===== Supplied records =====

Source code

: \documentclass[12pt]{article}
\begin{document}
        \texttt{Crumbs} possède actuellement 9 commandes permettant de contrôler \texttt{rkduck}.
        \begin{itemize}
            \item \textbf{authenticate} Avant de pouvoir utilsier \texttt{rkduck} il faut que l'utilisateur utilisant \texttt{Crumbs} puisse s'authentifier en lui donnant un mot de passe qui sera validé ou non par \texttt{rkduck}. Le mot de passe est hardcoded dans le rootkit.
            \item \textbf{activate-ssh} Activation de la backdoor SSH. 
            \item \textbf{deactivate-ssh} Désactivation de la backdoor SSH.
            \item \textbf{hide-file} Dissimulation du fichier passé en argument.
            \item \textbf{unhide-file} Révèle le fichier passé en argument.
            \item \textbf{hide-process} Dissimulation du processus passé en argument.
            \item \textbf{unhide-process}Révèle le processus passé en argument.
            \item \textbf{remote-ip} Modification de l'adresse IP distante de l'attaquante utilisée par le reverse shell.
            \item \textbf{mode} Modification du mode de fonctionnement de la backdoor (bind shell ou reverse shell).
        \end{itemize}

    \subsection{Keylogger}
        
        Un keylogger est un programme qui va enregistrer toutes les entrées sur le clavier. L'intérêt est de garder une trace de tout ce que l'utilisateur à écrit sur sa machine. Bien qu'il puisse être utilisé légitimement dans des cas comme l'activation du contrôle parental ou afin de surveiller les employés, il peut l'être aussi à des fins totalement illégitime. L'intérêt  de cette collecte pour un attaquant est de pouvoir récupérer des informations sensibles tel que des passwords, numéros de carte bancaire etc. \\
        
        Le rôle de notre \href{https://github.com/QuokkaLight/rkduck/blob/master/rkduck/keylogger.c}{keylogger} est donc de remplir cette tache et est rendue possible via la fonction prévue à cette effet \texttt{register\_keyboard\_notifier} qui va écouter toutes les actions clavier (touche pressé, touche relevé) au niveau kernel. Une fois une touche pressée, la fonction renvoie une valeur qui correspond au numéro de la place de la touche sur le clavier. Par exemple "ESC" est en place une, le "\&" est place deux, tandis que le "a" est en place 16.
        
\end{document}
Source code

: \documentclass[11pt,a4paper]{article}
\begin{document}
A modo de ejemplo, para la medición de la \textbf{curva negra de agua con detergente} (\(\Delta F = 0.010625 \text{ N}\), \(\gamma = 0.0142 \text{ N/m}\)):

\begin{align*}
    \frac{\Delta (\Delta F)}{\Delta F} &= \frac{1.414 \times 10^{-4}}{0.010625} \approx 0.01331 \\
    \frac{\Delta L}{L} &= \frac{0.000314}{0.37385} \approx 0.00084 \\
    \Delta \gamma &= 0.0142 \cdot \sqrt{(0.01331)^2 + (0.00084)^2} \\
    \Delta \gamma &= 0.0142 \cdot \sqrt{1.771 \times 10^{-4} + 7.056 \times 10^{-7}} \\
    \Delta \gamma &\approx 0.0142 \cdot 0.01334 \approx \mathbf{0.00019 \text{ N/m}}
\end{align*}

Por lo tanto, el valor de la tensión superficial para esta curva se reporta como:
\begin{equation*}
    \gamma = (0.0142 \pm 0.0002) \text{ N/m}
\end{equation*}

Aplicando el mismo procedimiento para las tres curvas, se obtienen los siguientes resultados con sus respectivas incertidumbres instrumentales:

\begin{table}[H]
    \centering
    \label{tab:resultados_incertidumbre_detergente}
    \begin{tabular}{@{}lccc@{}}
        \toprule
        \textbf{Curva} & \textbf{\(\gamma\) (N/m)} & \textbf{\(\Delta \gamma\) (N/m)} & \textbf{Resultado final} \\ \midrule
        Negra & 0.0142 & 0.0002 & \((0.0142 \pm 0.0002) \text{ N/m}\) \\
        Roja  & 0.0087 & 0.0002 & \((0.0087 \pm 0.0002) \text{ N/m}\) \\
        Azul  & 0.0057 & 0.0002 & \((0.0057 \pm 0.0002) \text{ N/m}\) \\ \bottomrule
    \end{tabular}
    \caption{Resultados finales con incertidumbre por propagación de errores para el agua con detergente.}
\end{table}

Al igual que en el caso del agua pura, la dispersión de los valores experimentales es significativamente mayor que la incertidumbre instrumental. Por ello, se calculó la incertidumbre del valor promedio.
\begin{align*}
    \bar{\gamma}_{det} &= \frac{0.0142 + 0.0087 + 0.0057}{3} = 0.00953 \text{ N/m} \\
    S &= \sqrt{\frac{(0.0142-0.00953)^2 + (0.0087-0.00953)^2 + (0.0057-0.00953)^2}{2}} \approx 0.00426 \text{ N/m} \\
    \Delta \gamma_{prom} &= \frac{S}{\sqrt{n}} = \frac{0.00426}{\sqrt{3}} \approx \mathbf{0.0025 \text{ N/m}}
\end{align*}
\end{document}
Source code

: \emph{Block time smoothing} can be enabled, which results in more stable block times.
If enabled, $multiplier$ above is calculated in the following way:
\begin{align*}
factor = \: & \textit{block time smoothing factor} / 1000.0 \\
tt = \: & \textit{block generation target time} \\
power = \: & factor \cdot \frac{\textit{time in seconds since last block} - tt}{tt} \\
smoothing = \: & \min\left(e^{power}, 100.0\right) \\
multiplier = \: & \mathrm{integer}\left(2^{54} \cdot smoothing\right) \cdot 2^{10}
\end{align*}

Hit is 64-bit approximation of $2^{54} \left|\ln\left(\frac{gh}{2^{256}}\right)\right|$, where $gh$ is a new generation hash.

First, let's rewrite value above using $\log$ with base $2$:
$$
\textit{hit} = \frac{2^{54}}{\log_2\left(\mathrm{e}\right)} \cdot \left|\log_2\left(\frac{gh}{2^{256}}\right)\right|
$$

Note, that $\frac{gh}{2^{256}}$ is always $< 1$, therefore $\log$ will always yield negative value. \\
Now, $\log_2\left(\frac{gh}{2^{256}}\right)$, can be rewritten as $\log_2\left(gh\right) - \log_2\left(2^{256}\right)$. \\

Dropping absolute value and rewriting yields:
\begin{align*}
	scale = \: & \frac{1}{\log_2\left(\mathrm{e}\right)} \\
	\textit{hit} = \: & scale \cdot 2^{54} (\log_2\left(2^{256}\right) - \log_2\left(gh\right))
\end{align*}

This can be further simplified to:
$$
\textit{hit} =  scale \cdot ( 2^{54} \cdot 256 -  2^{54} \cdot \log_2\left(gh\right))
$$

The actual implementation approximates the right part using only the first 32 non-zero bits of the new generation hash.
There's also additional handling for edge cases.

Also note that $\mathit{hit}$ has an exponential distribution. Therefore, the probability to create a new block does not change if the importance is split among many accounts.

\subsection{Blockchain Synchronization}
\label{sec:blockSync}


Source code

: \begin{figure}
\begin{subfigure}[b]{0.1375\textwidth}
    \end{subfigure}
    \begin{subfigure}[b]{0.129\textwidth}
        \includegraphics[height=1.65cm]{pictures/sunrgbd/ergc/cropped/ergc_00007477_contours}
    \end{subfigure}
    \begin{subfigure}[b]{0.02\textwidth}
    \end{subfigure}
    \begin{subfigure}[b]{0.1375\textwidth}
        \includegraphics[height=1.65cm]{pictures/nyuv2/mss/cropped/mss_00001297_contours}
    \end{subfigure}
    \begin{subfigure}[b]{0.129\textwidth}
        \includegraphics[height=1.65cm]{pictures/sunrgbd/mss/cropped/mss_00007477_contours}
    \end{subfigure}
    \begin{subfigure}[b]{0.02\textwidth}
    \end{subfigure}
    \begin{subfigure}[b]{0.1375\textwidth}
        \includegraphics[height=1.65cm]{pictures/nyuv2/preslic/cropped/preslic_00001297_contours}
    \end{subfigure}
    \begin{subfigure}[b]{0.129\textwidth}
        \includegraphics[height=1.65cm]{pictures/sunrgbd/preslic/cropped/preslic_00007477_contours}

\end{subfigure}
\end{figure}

=====

» **Task goal**: Please copy exactly the lines from the first line of the records above through the line containing "du processus passé en argument.", including both, and nothing more.

» **Answer to this exercise**:
Source code

: \documentclass[12pt]{article}
\begin{document}
        \texttt{Crumbs} possède actuellement 9 commandes permettant de contrôler \texttt{rkduck}.
        \begin{itemize}
            \item \textbf{authenticate} Avant de pouvoir utilsier \texttt{rkduck} il faut que l'utilisateur utilisant \texttt{Crumbs} puisse s'authentifier en lui donnant un mot de passe qui sera validé ou non par \texttt{rkduck}. Le mot de passe est hardcoded dans le rootkit.
            \item \textbf{activate-ssh} Activation de la backdoor SSH. 
            \item \textbf{deactivate-ssh} Désactivation de la backdoor SSH.
            \item \textbf{hide-file} Dissimulation du fichier passé en argument.
            \item \textbf{unhide-file} Révèle le fichier passé en argument.
            \item \textbf{hide-process} Dissimulation du processus passé en argument.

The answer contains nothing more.